_PROBLEM:_ Locate every line below that contains the word "install" and copy it.

_PROVIDED MATERIAL:_
══════════

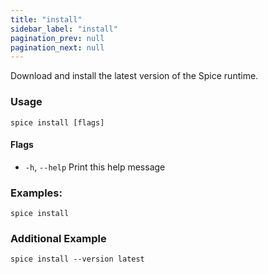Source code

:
 ```yaml
---
title: "install"
sidebar_label: "install"
pagination_prev: null
pagination_next: null
---
```

Download and install the latest version of the Spice runtime.

### Usage

```shell
spice install [flags]
```

#### Flags

- `-h`, `--help`   Print this help message

### Examples:

```shell 
spice install
```

### Additional Example

```shell
spice install --version latest
```
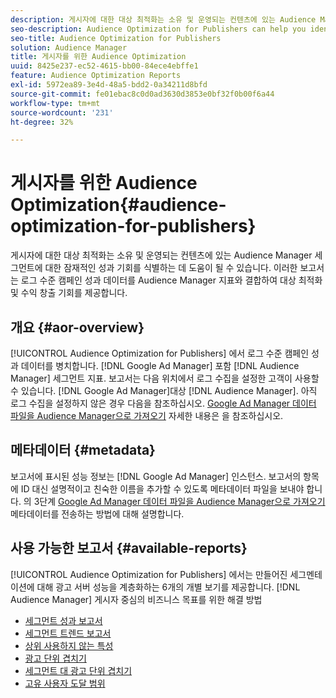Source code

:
 ```yaml
---
description: 게시자에 대한 대상 최적화는 소유 및 운영되는 컨텐츠에 있는 Audience Manager 세그먼트에 대한 잠재적인 성과 기회를 식별하는 데 도움이 될 수 있습니다. 이러한 보고서는 로그 수준 캠페인 성과 데이터를 Audience Manager 지표와 결합하여 대상 최적화 및 수익 창출 기회를 제공합니다.
seo-description: Audience Optimization for Publishers can help you identify potential performance opportunities for Audience Manager segments on your owned and operated content. These reports combine log-level campaign performance data with Audience Manager metrics to inform audience optimizations and monetization opportunities.
seo-title: Audience Optimization for Publishers
solution: Audience Manager
title: 게시자를 위한 Audience Optimization
uuid: 8425e237-ec52-4615-bb00-84ece4ebffe1
feature: Audience Optimization Reports
exl-id: 5972ea89-3e4d-48a5-bdd2-0a34211d8bfd
source-git-commit: fe01ebac8c0d0ad3630d3853e0bf32f0b00f6a44
workflow-type: tm+mt
source-wordcount: '231'
ht-degree: 32%

---
```


# 게시자를 위한 Audience Optimization{#audience-optimization-for-publishers}

게시자에 대한 대상 최적화는 소유 및 운영되는 컨텐츠에 있는 Audience Manager 세그먼트에 대한 잠재적인 성과 기회를 식별하는 데 도움이 될 수 있습니다. 이러한 보고서는 로그 수준 캠페인 성과 데이터를 Audience Manager 지표와 결합하여 대상 최적화 및 수익 창출 기회를 제공합니다.

## 개요 {#aor-overview}

[!UICONTROL Audience Optimization for Publishers] 에서 로그 수준 캠페인 성과 데이터를 병치합니다. [!DNL Google Ad Manager] 포함 [!DNL Audience Manager] 세그먼트 지표. 보고서는 다음 위치에서 로그 수집을 설정한 고객이 사용할 수 있습니다. [!DNL Google Ad Manager]대상 [!DNL Audience Manager]. 아직 로그 수집을 설정하지 않은 경우 다음을 참조하십시오. [Google Ad Manager 데이터 파일을 Audience Manager으로 가져오기](import-dfp.md) 자세한 내용은 을 참조하십시오.

## 메타데이터 {#metadata}

보고서에 표시된 성능 정보는 [!DNL Google Ad Manager] 인스턴스. 보고서의 항목에 ID 대신 설명적이고 친숙한 이름을 추가할 수 있도록 메타데이터 파일을 보내야 합니다. 의 3단계 [Google Ad Manager 데이터 파일을 Audience Manager으로 가져오기](../../../reporting/audience-optimization-reports/aor-publishers/import-dfp.md) 메타데이터를 전송하는 방법에 대해 설명합니다.

## 사용 가능한 보고서 {#available-reports}

[!UICONTROL Audience Optimization for Publishers] 에서는 만들어진 세그멘테이션에 대해 광고 서버 성능을 계층화하는 6개의 개별 보기를 제공합니다. [!DNL Audience Manager] 게시자 중심의 비즈니스 목표를 위한 해결 방법

+ [세그먼트 성과 보고서](publisher-segment-performance.md)
+ [세그먼트 트렌드 보고서](publisher-segment-trends.md)
+ [상위 사용하지 않는 특성](publisher-top-unused-traits.md)
+ [광고 단위 겹치기](publisher-ad-unit-overlap.md)
+ [세그먼트 대 광고 단위 겹치기](publisher-segment-ad-unit-overlap.md)
+ [고유 사용자 도달 범위](publisher-unique-reach.md)
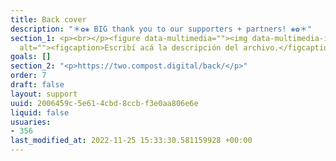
 ```yaml
---
title: Back cover
description: "＊✿❀ BIG thank you to our supporters + partners! ❀✿＊"
section_1: <p><br></p><figure data-multimedia=""><img data-multimedia-inner="" src="https://panel.sutty.nl/rails/active_storage/blobs/eyJfcmFpbHMiOnsibWVzc2FnZSI6IkJBaHBBbmRBIiwiZXhwIjpudWxsLCJwdXIiOiJibG9iX2lkIn19--24399425c58704c3105d7f76fa7dbc2d3daed3a7/logo.png"
  alt=""><figcaption>Escribí acá la descripción del archivo.</figcaption></figure>
goals: []
section_2: "<p>https://two.compost.digital/back/</p>"
order: 7
draft: false
layout: support
uuid: 2006459c-5e61-4cbd-8ccb-f3e0aa806e6e
liquid: false
usuaries:
- 356
last_modified_at: 2022-11-25 15:33:30.581159928 +00:00
---
```


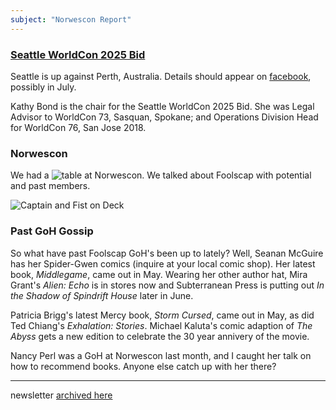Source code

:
 ```yaml
---
subject: "Norwescon Report"
---
```


### [Seattle WorldCon 2025 Bid](https://www.facebook.com/Seattle2025/)

Seattle is up against Perth, Australia. Details should appear on [facebook](https://www.facebook.com/Seattle2025/), possibly in July.

Kathy Bond is the chair for the Seattle WorldCon 2025 Bid.  She was Legal Advisor to WorldCon 73, Sasquan, Spokane; and Operations Division Head for WorldCon 76, San Jose 2018.


### Norwescon 



<!-- table 
https://gallery.mailchimp.com/b53b9cb1a532a60b0f4675146/images/4cab822b-17e7-4520-a8d4-d2f001a66c2e.jpg
https://gallery.mailchimp.com/b53b9cb1a532a60b0f4675146/images/c4a4f211-3fdd-40b8-9bf3-8e56c12a2328.jpg 
http://foolscap.org/content/images/2019/06/IMG_8565.jpg
-->
We had a ![table](https://gallery.mailchimp.com/b53b9cb1a532a60b0f4675146/images/4cab822b-17e7-4520-a8d4-d2f001a66c2e.jpg) at Norwescon. We talked about Foolscap with potential and past members.

<!-- cap and first
https://gallery.mailchimp.com/b53b9cb1a532a60b0f4675146/images/d0ee5cff-0775-42cf-a481-fa483a2f6656.jpg
https://gallery.mailchimp.com/b53b9cb1a532a60b0f4675146/images/3b9e57ef-0ebd-4992-9100-45be3b0178b7.jpg
http://foolscap.org/content/images/2019/06/IMG_8575.jpg
-->

![Captain and Fist on Deck](https://gallery.mailchimp.com/b53b9cb1a532a60b0f4675146/images/d0ee5cff-0775-42cf-a481-fa483a2f6656.jpg)

### Past GoH Gossip

So what have past Foolscap GoH's been up to lately? Well, Seanan McGuire has her Spider-Gwen comics (inquire at your local comic shop). Her latest book, *Middlegame*, came out in May. Wearing her other author hat, Mira Grant's *Alien: Echo* is in stores now and Subterranean Press is putting out *In the Shadow of Spindrift House* later in June. 

Patricia Brigg's latest Mercy book, *Storm Cursed*, came out in May, as did Ted Chiang's *Exhalation: Stories*. Michael Kaluta's comic adaption of *The Abyss* gets a new edition to celebrate the 30 year annivery of the movie.

Nancy Perl was a GoH at Norwescon last month, and I caught her talk on how to recommend books. Anyone else catch up with her there?

---

newsletter [archived here](https://mailchi.mp/3b301f8c2562/t1p2xwdpa0)
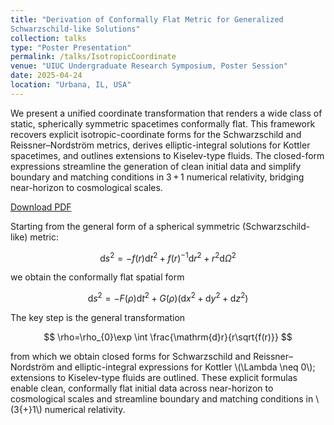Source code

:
 ```yaml
---
title: "Derivation of Conformally Flat Metric for Generalized
Schwarzschild-like Solutions"
collection: talks
type: "Poster Presentation"
permalink: /talks/IsotropicCoordinate
venue: "UIUC Undergraduate Research Symposium, Poster Session"
date: 2025-04-24
location: "Urbana, IL, USA"
---
```

We present a unified coordinate transformation that renders a wide class of static, spherically symmetric spacetimes conformally flat. This framework recovers explicit isotropic-coordinate forms for the Schwarzschild and Reissner–Nordström metrics, derives elliptic-integral solutions for Kottler spacetimes, and outlines extensions to Kiselev-type fluids. The closed-form expressions streamline the generation of clean initial data and simplify boundary and matching conditions in 3 + 1 numerical relativity, bridging near-horizon to cosmological scales.
<p><a href="{{ 'files/Isotropic_Coordinate_Poster.pdf' | relative_url }}" download>Download PDF</a></p>

Starting from the general form of a spherical symmetric (Schwarzschild-like) metric:

$$
\mathrm{d}s^{2}= -f(r)\mathrm{d}t^{2}+f(r)^{-1}\mathrm{d}r^{2}+r^{2}\mathrm{d}\Omega^{2}
$$

we obtain the conformally flat spatial form

$$
\mathrm{d}s^{2}= -F(\rho)\mathrm{d}t^{2}+G(\rho)(\mathrm{d}x^{2}+\mathrm{d}y^{2}+\mathrm{d}z^{2})
$$

The key step is the general transformation

$$
\rho=\rho_{0}\exp \int \frac{\mathrm{d}r}{r\sqrt{f(r)}}
$$

from which we obtain closed forms for Schwarzschild and Reissner–Nordström and elliptic-integral expressions for Kottler \\(\Lambda \neq 0\\); extensions to Kiselev-type fluids are outlined.
These explicit formulas enable clean, conformally flat initial data across near-horizon to cosmological scales and streamline boundary and matching conditions in \\(3{+}1\\) numerical relativity.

══════════

_SOLUTION TO THIS TASK:_
title: "install"
sidebar_label: "install"
Download and install the latest version of the Spice runtime.
spice install [flags]
spice install
spice install --version latest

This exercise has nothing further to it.